Minister Halligan said it was the first time which he conducted an interview of this sort and he did not realise that it was unacceptable to ask such a question.
“But the question was coming from a good place. It was in no way meant to be discriminatory in any shape,” he said.
“I was simply trying to put the interviewee at ease. I wanted to assure her that I am as flexible as possible with members of my team with any external or non-work commitments they may have.”
He added: “During the course of the Workplace Relations Commission hearing, four members of my constituency team submitted testimonials backing up my ethos as an employer. As a true advocate for equality for all, I regret that this incident occurred. The reason behind my actions that day was to try and be as accommodating as possible to people who have children.”
Speaking to WLR last week, Brendan Halligan said his brother was “fundamentally wrong” and careless but should not pay the €7,500 himself.
He said that his brother always stood up for “victims”.
He also said that the WRC was “fundamentally wrong in making that sort of payment for that sort of discrimination”.
Brendan Halligan said that he was not minimising what had happened but added: “What I call distress and trauma is a woman or a girl who has been raped. And she makes a decision that she wants to go and have an abortion and she can’t do it, because the supports aren’t in this country to do it. I think it becomes easy for someone to say they’ve been discriminated against or hard done by.”
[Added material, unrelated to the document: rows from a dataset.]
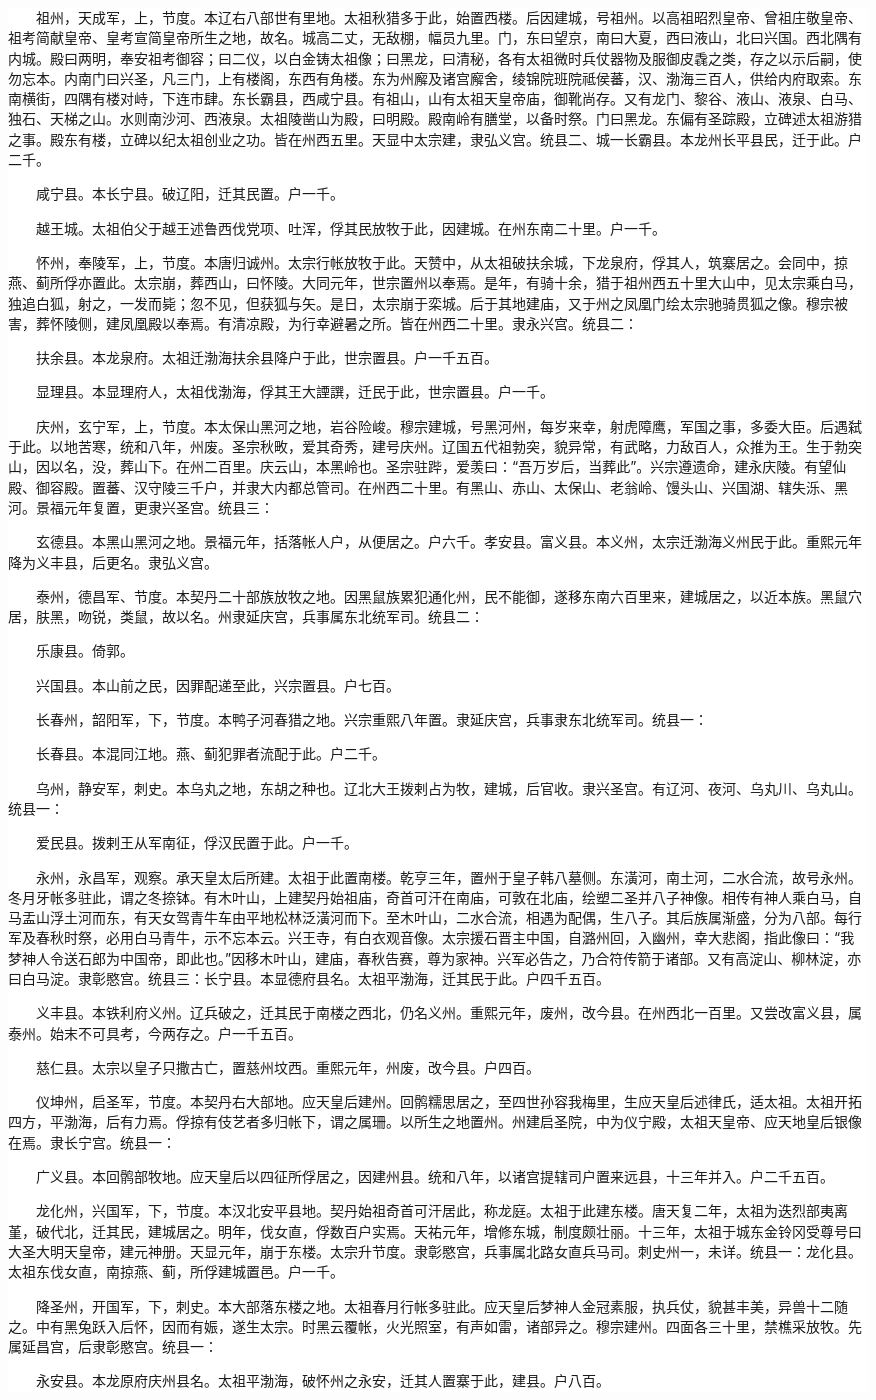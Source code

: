 　　祖州，天成军，上，节度。本辽右八部世有里地。太祖秋猎多于此，始置西楼。后因建城，号祖州。以高祖昭烈皇帝、曾祖庄敬皇帝、祖考简献皇帝、皇考宣简皇帝所生之地，故名。城高二丈，无敌棚，幅员九里。门，东曰望京，南曰大夏，西曰液山，北曰兴国。西北隅有内城。殿曰两明，奉安祖考御容；曰二仪，以白金铸太祖像；曰黑龙，曰清秘，各有太祖微时兵仗器物及服御皮毳之类，存之以示后嗣，使勿忘本。内南门曰兴圣，凡三门，上有楼阁，东西有角楼。东为州廨及诸宫廨舍，绫锦院班院祗侯蕃，汉、渤海三百人，供给内府取索。东南横街，四隅有楼对峙，下连市肆。东长霸县，西咸宁县。有祖山，山有太祖天皇帝庙，御靴尚存。又有龙门、黎谷、液山、液泉、白马、独石、天梯之山。水则南沙河、西液泉。太祖陵凿山为殿，曰明殿。殿南岭有膳堂，以备时祭。门曰黑龙。东偏有圣踪殿，立碑述太祖游猎之事。殿东有楼，立碑以纪太祖创业之功。皆在州西五里。天显中太宗建，隶弘义宫。统县二、城一长霸县。本龙州长平县民，迁于此。户二千。

　　咸宁县。本长宁县。破辽阳，迁其民置。户一千。

　　越王城。太祖伯父于越王述鲁西伐党项、吐浑，俘其民放牧于此，因建城。在州东南二十里。户一千。

　　怀州，奉陵军，上，节度。本唐归诚州。太宗行帐放牧于此。天赞中，从太祖破扶余城，下龙泉府，俘其人，筑寨居之。会同中，掠燕、蓟所俘亦置此。太宗崩，葬西山，曰怀陵。大同元年，世宗置州以奉焉。是年，有骑十余，猎于祖州西五十里大山中，见太宗乘白马，独追白狐，射之，一发而毙；忽不见，但获狐与矢。是日，太宗崩于栾城。后于其地建庙，又于州之凤凰门绘太宗驰骑贯狐之像。穆宗被害，葬怀陵侧，建凤凰殿以奉焉。有清凉殿，为行幸避暑之所。皆在州西二十里。隶永兴宫。统县二：

　　扶余县。本龙泉府。太祖迁渤海扶余县降户于此，世宗置县。户一千五百。

　　显理县。本显理府人，太祖伐渤海，俘其王大諲譔，迁民于此，世宗置县。户一千。

　　庆州，玄宁军，上，节度。本太保山黑河之地，岩谷险峻。穆宗建城，号黑河州，每岁来幸，射虎障鹰，军国之事，多委大臣。后遇弑于此。以地苦寒，统和八年，州废。圣宗秋畋，爱其奇秀，建号庆州。辽国五代祖勃突，貌异常，有武略，力敌百人，众推为王。生于勃突山，因以名，没，葬山下。在州二百里。庆云山，本黑岭也。圣宗驻跸，爱羡曰：“吾万岁后，当葬此”。兴宗遵遗命，建永庆陵。有望仙殿、御容殿。置蕃、汉守陵三千户，并隶大内都总管司。在州西二十里。有黑山、赤山、太保山、老翁岭、馒头山、兴国湖、辖失泺、黑河。景福元年复置，更隶兴圣宫。统县三：

　　玄德县。本黑山黑河之地。景福元年，括落帐人户，从便居之。户六千。孝安县。富义县。本义州，太宗迁渤海义州民于此。重熙元年降为义丰县，后更名。隶弘义宫。

　　泰州，德昌军、节度。本契丹二十部族放牧之地。因黑鼠族累犯通化州，民不能御，遂移东南六百里来，建城居之，以近本族。黑鼠穴居，肤黑，吻锐，类鼠，故以名。州隶延庆宫，兵事属东北统军司。统县二：

　　乐康县。倚郭。

　　兴国县。本山前之民，因罪配递至此，兴宗置县。户七百。

　　长春州，韶阳军，下，节度。本鸭子河春猎之地。兴宗重熙八年置。隶延庆宫，兵事隶东北统军司。统县一：

　　长春县。本混同江地。燕、蓟犯罪者流配于此。户二千。

　　乌州，静安军，刺史。本乌丸之地，东胡之种也。辽北大王拨剌占为牧，建城，后官收。隶兴圣宫。有辽河、夜河、乌丸川、乌丸山。统县一：

　　爱民县。拨剌王从军南征，俘汉民置于此。户一千。

　　永州，永昌军，观察。承天皇太后所建。太祖于此置南楼。乾亨三年，置州于皇子韩八墓侧。东潢河，南土河，二水合流，故号永州。冬月牙帐多驻此，谓之冬捺钵。有木叶山，上建契丹始祖庙，奇首可汗在南庙，可敦在北庙，绘塑二圣并八子神像。相传有神人乘白马，自马盂山浮土河而东，有天女驾青牛车由平地松林泛潢河而下。至木叶山，二水合流，相遇为配偶，生八子。其后族属渐盛，分为八部。每行军及春秋时祭，必用白马青牛，示不忘本云。兴王寺，有白衣观音像。太宗援石晋主中国，自潞州回，入幽州，幸大悲阁，指此像曰：“我梦神人令送石郎为中国帝，即此也。”因移木叶山，建庙，春秋告赛，尊为家神。兴军必告之，乃合符传箭于诸部。又有高淀山、柳林淀，亦曰白马淀。隶彰愍宫。统县三：长宁县。本显德府县名。太祖平渤海，迁其民于此。户四千五百。

　　义丰县。本铁利府义州。辽兵破之，迁其民于南楼之西北，仍名义州。重熙元年，废州，改今县。在州西北一百里。又尝改富义县，属泰州。始末不可具考，今两存之。户一千五百。

　　慈仁县。太宗以皇子只撒古亡，置慈州坟西。重熙元年，州废，改今县。户四百。

　　仪坤州，启圣军，节度。本契丹右大部地。应天皇后建州。回鹘糯思居之，至四世孙容我梅里，生应天皇后述律氏，适太祖。太祖开拓四方，平渤海，后有力焉。俘掠有伎艺者多归帐下，谓之属珊。以所生之地置州。州建启圣院，中为仪宁殿，太祖天皇帝、应天地皇后银像在焉。隶长宁宫。统县一：

　　广义县。本回鹘部牧地。应天皇后以四征所俘居之，因建州县。统和八年，以诸宫提辖司户置来远县，十三年并入。户二千五百。

　　龙化州，兴国军，下，节度。本汉北安平县地。契丹始祖奇首可汗居此，称龙庭。太祖于此建东楼。唐天复二年，太祖为迭烈部夷离堇，破代北，迁其民，建城居之。明年，伐女直，俘数百户实焉。天祐元年，增修东城，制度颇壮丽。十三年，太祖于城东金铃冈受尊号曰大圣大明天皇帝，建元神册。天显元年，崩于东楼。太宗升节度。隶彰愍宫，兵事属北路女直兵马司。刺史州一，未详。统县一：龙化县。太祖东伐女直，南掠燕、蓟，所俘建城置邑。户一千。

　　降圣州，开国军，下，刺史。本大部落东楼之地。太祖春月行帐多驻此。应天皇后梦神人金冠素服，执兵仗，貌甚丰美，异兽十二随之。中有黑兔跃入后怀，因而有娠，遂生太宗。时黑云覆帐，火光照室，有声如雷，诸部异之。穆宗建州。四面各三十里，禁樵采放牧。先属延昌宫，后隶彰愍宫。统县一：

　　永安县。本龙原府庆州县名。太祖平渤海，破怀州之永安，迁其人置寨于此，建县。户八百。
Meanwhile, the Sunday Independent reported that South Korea and Japan raised serious concerns with the Department of Foreign Affairs over Minister Halligan’s ill-fated peace mission to North Korea.
“The revelation that Mr Halligan’s proposed visit to Kim Jong-un’s totalitarian state sparked an international diplomatic incident with two Far East economic superpowers is hugely embarrassing for the Government at a time when it is seeking to increase its trade links in Asia,” reported Philip Ryan.
The newspaper noted that the incident is “even more damaging” given that Minister for Agriculture Michael Creed is on a seven-day State visit to Japan and South Korea as part of a drive to boost trade in the wake of Brexit.
“A senior Government source confirmed Minister for Foreign Affairs Simon Coveney was forced to intervene after South Korean and Japanese officials contacted Ireland demanding to know the reason behind the Independent Alliance visit to the nuclear dictatorship,” the paper stated, adding that Fine Gael Ministers are “furious” with Minister Halligan and his Independent Alliance colleagues.